The two actions were consolidated for a bench trial. The district court held that Seal: (1) was "constructively" terminated9 under the terms of the Employment Contract and entitled to pension benefits;10 (2) was therefore "constructively terminated without cause" under the Trust Agreement and to receive an accounting and assignment of the ORI's (and resulting income) to which he was entitled under that Agreement; but (3) had no claim for any seismic data in Florida Exploration's possession. Damages were referred to a special master. Because the ORIs had been sold by Florida Exploration, Seal was awarded their money equivalent (approximately $450,000). In addition, the judgment awarded Seal $340,000 (approximately) in prejudgment interest and $200,000 in attorney's fees; the fees were not allocated between the Employment Contract and Trust Agreement claims.
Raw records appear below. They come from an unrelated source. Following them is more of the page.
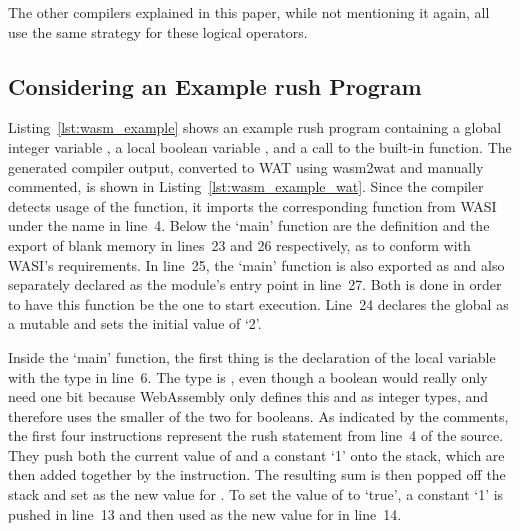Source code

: The other compilers explained in this paper, while not mentioning it again, all use the same strategy for these logical operators.

\subsection{Considering an Example rush Program}


Listing~\ref{lst:wasm_example} shows an example rush program containing a global integer variable , a local boolean variable , and a call to the built-in  function.
The generated compiler output, converted to WAT using wasm2wat and manually commented, is shown in Listing~\ref{lst:wasm_example_wat}.
Since the compiler detects usage of the  function, it imports the corresponding  function from WASI under the name  in line~4.
Below the `main' function are the definition and the export of blank memory in lines~23 and 26 respectively, as to conform with WASI's requirements.
In line~25, the `main' function is also exported as  and also separately declared as the module's entry point in line~27.
Both is done in order to have this function be the one to start execution.
Line~24 declares the global  as a mutable  and sets the initial value of `2'.


Inside the `main' function, the first thing is the declaration of the local variable  with the type  in line~6.
The type is , even though a boolean would really only need one bit because WebAssembly only defines this and  as integer types, and therefore uses the smaller of the two for booleans.
As indicated by the comments, the first four instructions represent the rush statement  from line~4 of the source.
They push both the current value of  and a constant `1' onto the stack, which are then added together by the  instruction.
The resulting sum is then popped off the stack and set as the new value for .
To set the value of  to `true', a constant `1' is pushed in line~13 and then used as the new value for  in line~14.


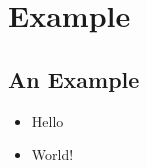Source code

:\section{Example}

\subsection{An Example}

\begin{slide}
  \begin{itemize}
    \item<1->
      Hello

    \item<2->
      World!
  \end{itemize}
\end{slide}
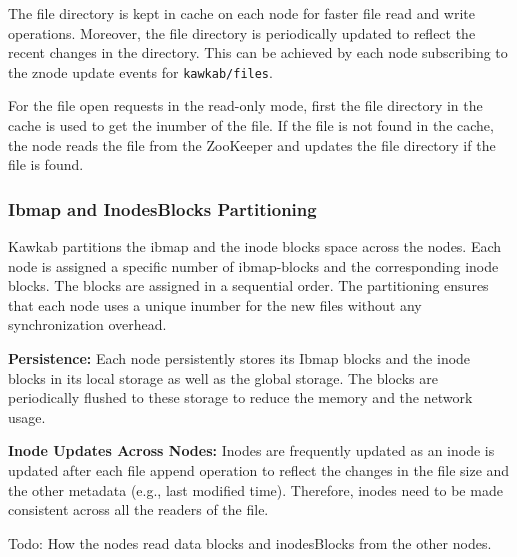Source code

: \documentclass[]{article}
\newcommand{\subtopic}[1]{\vspace{1.5pt} \noindent \textbf{#1}}
\newcommand{\hl}[1]{\textcolor{hlcolor}{#1}}
\begin{document}
The file directory is kept in cache on each node for faster file read and write
operations. Moreover, the file directory is periodically updated to reflect the
recent changes in the directory. This can be achieved by each node subscribing
to the znode update events for \texttt{kawkab/files}.

For the file open requests in the read-only mode, first the file directory in
the cache is used to get the inumber of the file. If the file is not found in
the cache, the node reads the file from the ZooKeeper and updates the file
directory if the file is found.



\subsubsection{Ibmap and InodesBlocks Partitioning} Kawkab partitions the ibmap
and the inode blocks space across the nodes. Each node is assigned a specific
number of ibmap-blocks and the corresponding inode blocks.
The blocks are assigned in a sequential order. The partitioning ensures that
each node uses a unique inumber for the new files without any synchronization
overhead.

\subtopic{Persistence:} Each node persistently stores its Ibmap blocks and the
inode blocks in its local storage as well as the global storage. The blocks are
periodically flushed to these storage to reduce the memory and the network usage.

\subtopic{Inode Updates Across Nodes:} Inodes are frequently updated as an inode is
updated after each file append operation to reflect the changes in the file
size and the other metadata (e.g., last modified time).  Therefore, inodes need
to be made consistent across all the readers of the file.

\hl{Todo: How the nodes read data blocks and inodesBlocks from the other nodes.}

\end{document}
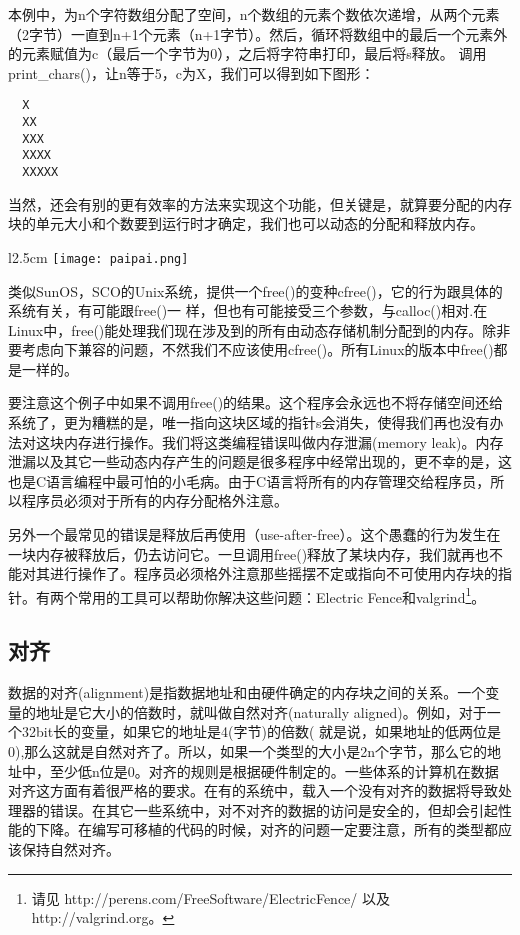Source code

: 本例中，为n个字符数组分配了空间，n个数组的元素个数依次递增，从两个元素（2字节）一直到n+1个元素（n+1字节）。然后，循环将数组中的最后一个元素外的元素赋值为c（最后一个字节为0），之后将字符串打印，最后将s释放。 调用print\_chars()，让n等于5，c为X，我们可以得到如下图形： 

\begin{verbatim}
  X
  XX
  XXX
  XXXX
  XXXXX
\end{verbatim}

当然，还会有别的更有效率的方法来实现这个功能，但关键是，就算要分配的内存块的单元大小和个数要到运行时才确定，我们也可以动态的分配和释放内存。

\begin{wrapfigure}{l}{2.5cm}
  \texttt{[image: paipai.png]}
\end{wrapfigure}
\mbox{}\begin{flushleft}类似SunOS，SCO的Unix系统，提供一个free()的变种cfree()，它的行为跟具体的系统有关，有可能跟free()一 样，但也有可能接受三个参数，与calloc()相对.在Linux中，free()能处理我们现在涉及到的所有由动态存储机制分配到的内存。除非要考虑向下兼容的问题，不然我们不应该使用cfree()。所有Linux的版本中free()都是一样的。\end{flushleft}

要注意这个例子中如果不调用free()的结果。这个程序会永远也不将存储空间还给系统了，更为糟糕的是，唯一指向这块区域的指针s会消失，使得我们再也没有办法对这块内存进行操作。我们将这类编程错误叫做内存泄漏(memory leak)。内存泄漏以及其它一些动态内存产生的问题是很多程序中经常出现的，更不幸的是，这也是C语言编程中最可怕的小毛病。由于C语言将所有的内存管理交给程序员，所以程序员必须对于所有的内存分配格外注意。

另外一个最常见的错误是释放后再使用（use-after-free）。这个愚蠢的行为发生在一块内存被释放后，仍去访问它。一旦调用free()释放了某块内存，我们就再也不能对其进行操作了。程序员必须格外注意那些摇摆不定或指向不可使用内存块的指针。有两个常用的工具可以帮助你解决这些问题：Electric Fence和valgrind\footnote[1]{请见 http://perens.com/FreeSoftware/ElectricFence/ 以及 http://valgrind.org。}。

\subsection{对齐}

数据的对齐(alignment)是指数据地址和由硬件确定的内存块之间的关系。一个变量的地址是它大小的倍数时，就叫做自然对齐(naturally aligned)。例如，对于一个32bit长的变量，如果它的地址是4(字节)的倍数( 就是说，如果地址的低两位是0),那么这就是自然对齐了。所以，如果一个类型的大小是2n个字节，那么它的地址中，至少低n位是0。对齐的规则是根据硬件制定的。一些体系的计算机在数据对齐这方面有着很严格的要求。在有的系统中，载入一个没有对齐的数据将导致处理器的错误。在其它一些系统中，对不对齐的数据的访问是安全的，但却会引起性能的下降。在编写可移植的代码的时候，对齐的问题一定要注意，所有的类型都应该保持自然对齐。  

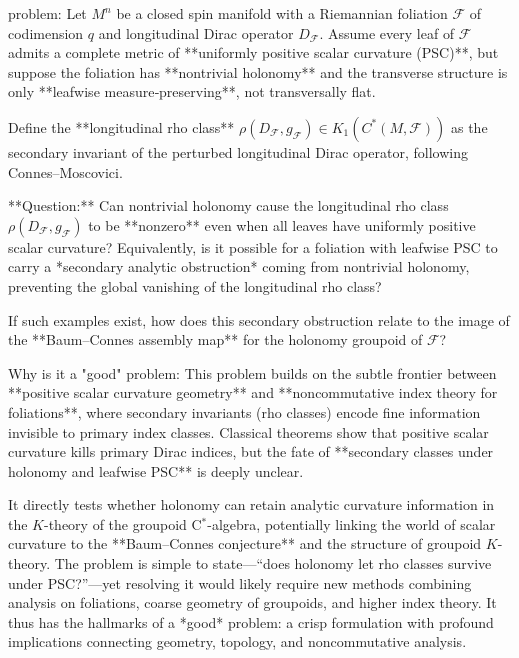 problem:  
Let \(M^n\) be a closed spin manifold with a Riemannian foliation \(\mathcal{F}\) of codimension \(q\) and longitudinal Dirac operator \(D_\mathcal{F}\). Assume every leaf of \(\mathcal{F}\) admits a complete metric of **uniformly positive scalar curvature (PSC)**, but suppose the foliation has **nontrivial holonomy** and the transverse structure is only **leafwise measure‑preserving**, not transversally flat.  

Define the **longitudinal rho class** \(\rho(D_\mathcal{F},g_\mathcal{F})\in K_1(C^*(M,\mathcal{F}))\) as the secondary invariant of the perturbed longitudinal Dirac operator, following Connes–Moscovici.  

**Question:**  
Can nontrivial holonomy cause the longitudinal rho class \(\rho(D_\mathcal{F},g_\mathcal{F})\) to be **nonzero** even when all leaves have uniformly positive scalar curvature?  
Equivalently, is it possible for a foliation with leafwise PSC to carry a *secondary analytic obstruction* coming from nontrivial holonomy, preventing the global vanishing of the longitudinal rho class?  

If such examples exist, how does this secondary obstruction relate to the image of the **Baum–Connes assembly map** for the holonomy groupoid of \(\mathcal{F}\)?  

Why is it a "good" problem:  
This problem builds on the subtle frontier between **positive scalar curvature geometry** and **noncommutative index theory for foliations**, where secondary invariants (rho classes) encode fine information invisible to primary index classes. Classical theorems show that positive scalar curvature kills primary Dirac indices, but the fate of **secondary classes under holonomy and leafwise PSC** is deeply unclear.  

It directly tests whether holonomy can retain analytic curvature information in the \(K\)-theory of the groupoid C\(^*\)-algebra, potentially linking the world of scalar curvature to the **Baum–Connes conjecture** and the structure of groupoid \(K\)-theory. The problem is simple to state—“does holonomy let rho classes survive under PSC?”—yet resolving it would likely require new methods combining analysis on foliations, coarse geometry of groupoids, and higher index theory. It thus has the hallmarks of a *good* problem: a crisp formulation with profound implications connecting geometry, topology, and noncommutative analysis.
Florida Exploration contends that the district court erred in holding that Seal was terminated under the Trust Agreement. Seal counters that it erred in the amount of the award for expert witness fees in his first case and in denying him recovery on the seismic data claim in his second. Our standard of review for bench trials is well established: findings of fact are reviewed for clear error; legal issues, de novo. E.g., Fed. R. Civ. P. 52(a); Missouri Pac. R.R. Co. v. Railroad Comm'n of Texas, 948 F.2d 179, 181 (5th Cir. 1991), petition for cert. filed, (March 5, 1992) (No. 91-1423). Equally well established is the standard for determining whether a finding is clearly erroneous, "that is, if we are convinced [, based on our review of the record,] that the trial court made a mistake." Texas Pig Stands, Inc. v. Hard Rock Cafe Int'l, Inc., 951 F.2d 684, 693 (5th Cir. 1992).11
Florida Exploration does not challenge the district court's holding that Seal was terminated (non-actual termination) under the terms of the Employment Contract. And, both parties agree that he was not terminated for cause as defined by the Trust Agreement. The issue is whether he was terminated (non-actual termination) under that Agreement.
As noted, the Trust Agreement provides for full assignment of ORIs to an employee upon, inter alia, termination "without cause".12 There is less than full assignment to the employee upon, inter alia, voluntary termination or termination for cause.13 Unlike the Employment Contract, the Trust Agreement does not include a provision for non-actual termination--events deemed equivalent to termination.
The district court found--not challenged here--that as a result of post-acquisition changes in mid-1982, "Mr. Seal's authority was substantially reduced by August of 1982." Accordingly, pursuant to the provision in the Employment Contract that substantial changes were "deemed a termination of [Seal's] employment ... for purposes of this agreement," it held that " [t]hese changes resulted in [his] constructive termination by Florida [Exploration] in mid-1982." Therefore, the court awarded recovery on the Employment Contract claim. It then turned to the Trust Agreement and noted that although it provided four bases for termination for cause, it did
not contain a corresponding provision enumerating those terminations which would be considered without cause. The facts have established that Mr. Seal's constructive termination was for none of the exclusive causes listed in the ... Trust Agreement. By logical extension, Mr. Seal was constructively terminated without cause. This conclusion is reached from the [Trust Agreement] alone; the fact that Mr. Seal was constructively terminated according to the Employment Agreement only serves to support this finding.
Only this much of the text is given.